# Structural Bioinformatics of Proteins and Protein Complexes and Applications to Cancer Biology

> **NIH NIH R35** · RESEARCH INST OF FOX CHASE CAN CTR · 2024 · $744,480

## Abstract

Project Summary/Abstract
Structural biology has a fundamental role to play in the advancement of cancer biology and the development of
cancer therapeutics. With the rapid developments in experimental structural determination (both crystallography
and cryo-EM spectroscopy), structure prediction methods (primarily AlphaFold2 and RosettaFold), and molecular
simulation methods, we are poised to bring new levels structural information to cancer research. In this project,
we will analyze the structural variation and dynamics of protein families commonly associated with cancer
development or targets of cancer therapeutics using existing clustering methods for protein loops and new
unsupervised learning techniques from the field of deep learning.

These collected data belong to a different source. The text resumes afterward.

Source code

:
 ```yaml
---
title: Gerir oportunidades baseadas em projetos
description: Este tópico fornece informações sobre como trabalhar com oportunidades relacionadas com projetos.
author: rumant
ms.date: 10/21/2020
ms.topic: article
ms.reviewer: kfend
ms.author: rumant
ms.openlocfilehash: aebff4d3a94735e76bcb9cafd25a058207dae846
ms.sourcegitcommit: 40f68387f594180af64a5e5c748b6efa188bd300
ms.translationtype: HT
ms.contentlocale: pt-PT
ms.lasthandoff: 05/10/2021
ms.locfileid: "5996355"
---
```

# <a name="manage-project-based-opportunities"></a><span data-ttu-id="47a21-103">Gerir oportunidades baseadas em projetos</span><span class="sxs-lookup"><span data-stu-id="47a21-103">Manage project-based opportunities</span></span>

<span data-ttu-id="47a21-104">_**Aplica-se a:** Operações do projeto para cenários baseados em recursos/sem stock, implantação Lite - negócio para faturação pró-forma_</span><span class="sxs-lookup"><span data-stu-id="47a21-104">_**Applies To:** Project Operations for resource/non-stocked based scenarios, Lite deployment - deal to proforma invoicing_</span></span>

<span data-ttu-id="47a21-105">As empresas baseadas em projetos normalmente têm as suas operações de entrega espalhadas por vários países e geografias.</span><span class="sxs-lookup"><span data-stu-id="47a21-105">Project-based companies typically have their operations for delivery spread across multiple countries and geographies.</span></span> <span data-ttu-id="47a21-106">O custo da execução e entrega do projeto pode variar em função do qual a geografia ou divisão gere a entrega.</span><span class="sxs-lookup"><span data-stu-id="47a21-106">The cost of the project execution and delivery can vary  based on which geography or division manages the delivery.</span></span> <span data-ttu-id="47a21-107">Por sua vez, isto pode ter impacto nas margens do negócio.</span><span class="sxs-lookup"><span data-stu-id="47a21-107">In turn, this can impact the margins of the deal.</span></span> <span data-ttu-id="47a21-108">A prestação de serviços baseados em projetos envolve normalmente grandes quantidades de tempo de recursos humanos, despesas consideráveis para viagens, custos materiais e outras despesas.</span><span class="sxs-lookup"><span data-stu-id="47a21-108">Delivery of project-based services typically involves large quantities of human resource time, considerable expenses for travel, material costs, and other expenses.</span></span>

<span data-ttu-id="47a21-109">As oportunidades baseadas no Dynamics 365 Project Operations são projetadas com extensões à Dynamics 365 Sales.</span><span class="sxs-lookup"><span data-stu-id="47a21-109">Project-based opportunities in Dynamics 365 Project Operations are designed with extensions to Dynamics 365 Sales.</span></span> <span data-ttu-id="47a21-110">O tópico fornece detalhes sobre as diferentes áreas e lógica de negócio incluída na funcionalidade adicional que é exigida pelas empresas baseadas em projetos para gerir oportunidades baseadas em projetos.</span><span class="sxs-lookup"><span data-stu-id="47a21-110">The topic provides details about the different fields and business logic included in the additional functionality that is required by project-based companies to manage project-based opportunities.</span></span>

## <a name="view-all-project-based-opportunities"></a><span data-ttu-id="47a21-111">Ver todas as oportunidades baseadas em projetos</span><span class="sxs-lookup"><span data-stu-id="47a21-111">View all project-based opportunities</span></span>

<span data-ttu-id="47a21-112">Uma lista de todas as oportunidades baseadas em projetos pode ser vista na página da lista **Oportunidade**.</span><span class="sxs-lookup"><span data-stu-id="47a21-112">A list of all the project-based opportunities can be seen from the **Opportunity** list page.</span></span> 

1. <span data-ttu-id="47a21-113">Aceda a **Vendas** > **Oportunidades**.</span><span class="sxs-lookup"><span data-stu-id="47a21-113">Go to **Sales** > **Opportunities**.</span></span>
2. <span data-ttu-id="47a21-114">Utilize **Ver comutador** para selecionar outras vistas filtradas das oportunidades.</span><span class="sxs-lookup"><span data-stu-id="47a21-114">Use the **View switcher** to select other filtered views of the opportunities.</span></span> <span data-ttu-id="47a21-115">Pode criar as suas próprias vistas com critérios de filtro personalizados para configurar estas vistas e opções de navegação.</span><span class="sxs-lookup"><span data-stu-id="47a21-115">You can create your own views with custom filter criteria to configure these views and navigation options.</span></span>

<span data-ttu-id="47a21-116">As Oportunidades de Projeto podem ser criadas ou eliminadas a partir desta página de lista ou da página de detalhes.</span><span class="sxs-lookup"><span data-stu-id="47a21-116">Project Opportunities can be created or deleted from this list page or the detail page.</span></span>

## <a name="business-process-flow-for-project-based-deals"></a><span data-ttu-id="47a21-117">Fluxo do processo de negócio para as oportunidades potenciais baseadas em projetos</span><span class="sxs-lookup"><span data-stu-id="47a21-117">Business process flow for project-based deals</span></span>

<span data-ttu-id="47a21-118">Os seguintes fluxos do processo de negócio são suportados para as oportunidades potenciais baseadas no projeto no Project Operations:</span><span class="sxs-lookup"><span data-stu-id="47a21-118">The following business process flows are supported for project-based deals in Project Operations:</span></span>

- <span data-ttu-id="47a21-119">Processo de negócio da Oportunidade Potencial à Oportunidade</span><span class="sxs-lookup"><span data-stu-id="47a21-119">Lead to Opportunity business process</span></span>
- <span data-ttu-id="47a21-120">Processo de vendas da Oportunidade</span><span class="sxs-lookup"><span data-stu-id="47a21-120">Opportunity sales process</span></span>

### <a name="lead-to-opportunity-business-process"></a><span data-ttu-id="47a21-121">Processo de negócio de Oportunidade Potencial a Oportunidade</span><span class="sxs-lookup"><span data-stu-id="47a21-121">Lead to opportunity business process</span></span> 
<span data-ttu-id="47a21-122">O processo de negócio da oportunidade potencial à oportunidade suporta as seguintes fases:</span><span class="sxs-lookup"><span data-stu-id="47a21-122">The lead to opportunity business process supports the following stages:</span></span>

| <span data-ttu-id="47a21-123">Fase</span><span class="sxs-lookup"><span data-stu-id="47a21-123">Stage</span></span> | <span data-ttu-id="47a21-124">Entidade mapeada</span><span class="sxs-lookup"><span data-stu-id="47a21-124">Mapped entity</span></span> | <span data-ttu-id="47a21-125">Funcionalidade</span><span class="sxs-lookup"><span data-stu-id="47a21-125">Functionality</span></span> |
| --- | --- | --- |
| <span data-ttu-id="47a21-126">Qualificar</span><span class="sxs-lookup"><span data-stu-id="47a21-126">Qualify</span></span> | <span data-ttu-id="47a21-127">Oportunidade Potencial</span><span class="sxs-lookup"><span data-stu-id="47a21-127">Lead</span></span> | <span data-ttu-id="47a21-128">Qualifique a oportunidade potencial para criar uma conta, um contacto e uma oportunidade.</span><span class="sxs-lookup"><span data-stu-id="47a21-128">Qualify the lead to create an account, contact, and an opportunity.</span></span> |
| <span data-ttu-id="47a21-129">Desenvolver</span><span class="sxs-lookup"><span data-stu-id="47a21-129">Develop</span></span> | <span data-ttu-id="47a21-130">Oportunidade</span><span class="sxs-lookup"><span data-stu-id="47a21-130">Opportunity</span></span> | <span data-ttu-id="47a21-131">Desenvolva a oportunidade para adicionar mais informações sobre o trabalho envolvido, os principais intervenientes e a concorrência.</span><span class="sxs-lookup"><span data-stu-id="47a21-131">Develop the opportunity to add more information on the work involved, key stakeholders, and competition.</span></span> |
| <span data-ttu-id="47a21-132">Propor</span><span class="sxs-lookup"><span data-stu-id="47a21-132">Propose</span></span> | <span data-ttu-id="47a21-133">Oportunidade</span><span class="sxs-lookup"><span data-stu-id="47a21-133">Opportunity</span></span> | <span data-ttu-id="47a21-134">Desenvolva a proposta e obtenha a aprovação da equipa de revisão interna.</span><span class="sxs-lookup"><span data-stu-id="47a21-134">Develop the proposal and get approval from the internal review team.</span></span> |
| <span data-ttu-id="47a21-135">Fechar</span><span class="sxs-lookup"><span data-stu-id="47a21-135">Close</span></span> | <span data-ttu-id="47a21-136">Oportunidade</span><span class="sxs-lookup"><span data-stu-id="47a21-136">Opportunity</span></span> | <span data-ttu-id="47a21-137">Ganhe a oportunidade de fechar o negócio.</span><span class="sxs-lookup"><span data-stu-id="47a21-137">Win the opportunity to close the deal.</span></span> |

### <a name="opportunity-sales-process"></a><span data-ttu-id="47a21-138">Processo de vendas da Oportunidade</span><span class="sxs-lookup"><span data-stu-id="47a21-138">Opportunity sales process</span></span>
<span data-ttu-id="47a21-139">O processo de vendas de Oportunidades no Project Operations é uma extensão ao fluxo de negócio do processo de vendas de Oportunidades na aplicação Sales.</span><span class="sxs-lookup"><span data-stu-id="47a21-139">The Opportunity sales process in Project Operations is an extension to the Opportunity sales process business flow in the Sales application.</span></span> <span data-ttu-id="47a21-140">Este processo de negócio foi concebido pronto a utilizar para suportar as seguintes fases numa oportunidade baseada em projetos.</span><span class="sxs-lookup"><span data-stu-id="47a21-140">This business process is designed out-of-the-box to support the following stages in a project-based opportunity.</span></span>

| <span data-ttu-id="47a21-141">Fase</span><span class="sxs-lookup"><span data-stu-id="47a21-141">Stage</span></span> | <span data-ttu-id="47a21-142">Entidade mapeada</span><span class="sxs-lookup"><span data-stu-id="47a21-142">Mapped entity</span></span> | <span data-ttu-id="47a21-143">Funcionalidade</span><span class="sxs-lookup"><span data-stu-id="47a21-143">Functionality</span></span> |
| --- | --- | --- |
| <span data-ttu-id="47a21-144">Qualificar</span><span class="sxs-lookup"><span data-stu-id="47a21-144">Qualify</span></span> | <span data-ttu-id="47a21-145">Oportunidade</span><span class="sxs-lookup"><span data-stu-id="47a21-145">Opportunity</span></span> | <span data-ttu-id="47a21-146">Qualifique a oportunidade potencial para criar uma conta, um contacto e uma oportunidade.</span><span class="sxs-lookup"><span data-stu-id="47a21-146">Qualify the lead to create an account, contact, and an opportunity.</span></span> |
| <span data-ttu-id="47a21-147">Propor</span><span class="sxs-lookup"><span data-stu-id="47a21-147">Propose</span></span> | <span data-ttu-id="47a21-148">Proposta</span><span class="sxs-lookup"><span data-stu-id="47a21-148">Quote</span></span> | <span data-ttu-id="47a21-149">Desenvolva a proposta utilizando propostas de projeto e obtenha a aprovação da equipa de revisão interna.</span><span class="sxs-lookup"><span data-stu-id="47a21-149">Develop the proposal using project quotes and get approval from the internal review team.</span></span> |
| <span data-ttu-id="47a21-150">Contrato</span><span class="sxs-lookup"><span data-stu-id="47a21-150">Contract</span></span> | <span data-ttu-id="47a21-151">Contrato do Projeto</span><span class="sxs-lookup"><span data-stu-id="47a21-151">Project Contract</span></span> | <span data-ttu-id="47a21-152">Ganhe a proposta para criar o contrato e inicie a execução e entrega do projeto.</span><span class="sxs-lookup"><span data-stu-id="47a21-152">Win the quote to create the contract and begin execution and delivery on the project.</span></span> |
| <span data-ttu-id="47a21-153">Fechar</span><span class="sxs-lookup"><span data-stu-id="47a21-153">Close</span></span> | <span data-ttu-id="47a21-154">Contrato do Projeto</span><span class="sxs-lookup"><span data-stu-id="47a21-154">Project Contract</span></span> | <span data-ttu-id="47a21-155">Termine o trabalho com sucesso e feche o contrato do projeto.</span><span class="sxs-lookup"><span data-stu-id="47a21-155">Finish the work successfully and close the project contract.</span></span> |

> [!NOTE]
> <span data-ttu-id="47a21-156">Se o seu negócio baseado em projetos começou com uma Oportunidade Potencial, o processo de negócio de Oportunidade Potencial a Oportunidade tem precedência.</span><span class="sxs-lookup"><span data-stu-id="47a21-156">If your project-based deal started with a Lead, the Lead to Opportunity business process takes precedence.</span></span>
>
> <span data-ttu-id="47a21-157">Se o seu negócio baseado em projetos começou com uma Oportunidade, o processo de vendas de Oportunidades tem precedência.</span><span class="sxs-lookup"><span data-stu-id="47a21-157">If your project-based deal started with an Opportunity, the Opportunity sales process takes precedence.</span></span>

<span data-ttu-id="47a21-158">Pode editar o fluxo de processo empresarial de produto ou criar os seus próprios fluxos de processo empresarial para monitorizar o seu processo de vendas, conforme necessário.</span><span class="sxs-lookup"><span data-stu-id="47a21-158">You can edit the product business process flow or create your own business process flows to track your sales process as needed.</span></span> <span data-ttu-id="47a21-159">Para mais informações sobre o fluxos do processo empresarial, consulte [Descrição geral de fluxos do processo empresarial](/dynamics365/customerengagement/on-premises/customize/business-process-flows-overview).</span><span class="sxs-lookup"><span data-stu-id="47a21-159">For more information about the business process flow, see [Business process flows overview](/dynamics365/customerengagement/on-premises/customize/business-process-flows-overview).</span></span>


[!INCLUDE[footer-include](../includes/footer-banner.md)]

We will develop methods for using AlphaFold2
to predict the structures of active and inactive kinases using templates based on our classification of active and
inactive states of kinases and multiple sequence alignments optimized for this task. In relevant cases, these
structure predictions will include the N and C terminal tails and other domains which may interact with the kinase
domains. We will integrate AlphaFold2 structure predictions of protein homo- and heterooligomeric complexes
with our database of common interfaces and assemblies found across the structures of proteins in the PDB.
Interactions observed in crystals that are replicated by AlphaFold2 present well-founded hypotheses for
functional protein interactions. This will be applied specifically for all human kinases where homodimer
interactions play an important role in activation and inhibition. We will continue our structural bioinformatics
studies of antibodies and expand this work to T-cell receptors, and investigate the utility of deep learning methods
for computational antibody and TCR design. Finally, we will bring new structure prediction technologies and our
statistical analysis of protein structures to the ongoing research programs of laboratory and clinical colleagues
at Fox Chase Cancer Center and Temple University School of Medicine.

## Key facts

- **NIH application ID:** 10847375
- **Project number:** 5R35GM122517-07
- **Recipient organization:** RESEARCH INST OF FOX CHASE CAN CTR
- **Principal Investigator:** ROLAND L DUNBRACK
- **Activity code:** R35 (R01, R21, SBIR, etc.)
- **Funding institute:** NIH
- **Fiscal year:** 2024
- **Award amount:** $744,480
- **Award type:** 5
- **Project period:** 2017-04-01 → 2028-03-31

## Primary source

NIH RePORTER: https://reporter.nih.gov/project-details/10847375

## Citation

> US National Institutes of Health, RePORTER application 10847375, Structural Bioinformatics of Proteins and Protein Complexes and Applications to Cancer Biology (5R35GM122517-07). Retrieved via AI Analytics 2026-05-22 from https://api.ai-analytics.org/grant/nih/10847375. Licensed CC0.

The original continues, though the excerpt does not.